Mandela went on to visit a host of African countries and meet with leading officials, but at the end of his international tour he returned to Ethiopia for military training. It didn't last long; the young revolutionary was soon called back to South Africa, and in August 1962 he was arrested and thrown into a Johannesburg prison. He would spend the next 27 years behind bars at several different facilities until his final release in 1990.
Mandela's visit to Ethiopia was a pivotal moment for many Ethiopians, including Merera Gudina, who now chairs the major political opposition coalition Medrek and still draws on South Africa's anti-apartheid struggle for inspiration.
“Mandela was hosted by one of our best known heroes, Gen. Tadesse Beru, who was at that time the commander of the Ethiopian special forces,” said Merera. “Even during the time of the emperor, people were supporting the cause of South Africans. South Africa was a part of the larger African anti-colonialist struggle.”
Mandela spent only a couple of months training with Tadesse, but he didn't leave empty-handed. There is one artifact that still connects South Africa to Ethiopia, a relic of history whose mysterious disappearance has baffled historians for years. During his time in Ethiopia, the young freedom fighter received a gift from the general to symbolize his struggle: a semi-automatic Soviet-made Makarov pistol. He brought it back with him to the headquarters of Umkhonto we Sizwe in South Africa, a place called Liliesleaf Farm outside Johannesburg, and buried it for safekeeping lest authorities raid the premises.
That was right before his arrest, and five decades later, the gun has yet to be found, despite Mandela's later assertions that it was buried just 20 paces away from where the Liliesleaf kitchen used to be. (The property has been rebuilt and divided up, though the Liliesleaf Trust, as it is now called in it new role as a historical site, remains at its former location.)
Like that elusive weapon, much of Mandela's military history remains underground; his legacy is built on peace, not war. But in Ethiopia and all across Africa, there are some who still think of Mandela not just as an ambassador of peace, but as a man who knew when something was worth fighting for.

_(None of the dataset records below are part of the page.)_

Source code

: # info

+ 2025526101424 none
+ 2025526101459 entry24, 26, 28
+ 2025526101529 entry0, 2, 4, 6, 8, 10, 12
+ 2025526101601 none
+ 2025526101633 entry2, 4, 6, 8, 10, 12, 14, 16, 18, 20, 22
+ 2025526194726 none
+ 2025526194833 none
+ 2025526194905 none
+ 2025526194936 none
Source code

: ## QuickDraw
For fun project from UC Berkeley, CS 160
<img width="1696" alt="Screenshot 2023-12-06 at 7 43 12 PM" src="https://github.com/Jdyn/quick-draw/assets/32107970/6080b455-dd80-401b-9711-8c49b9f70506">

Merera says his own opposition efforts owe much to Mandela's struggles. “In fact, our political party took its first name, Oromo National Congress [it is now known as the Oromo Federalist Congress], from the South African National Congress to symbolize the fact that major groups should not fight for secession, but for more equality,” he said. “We are in many ways connected to Mandela and South Africa.”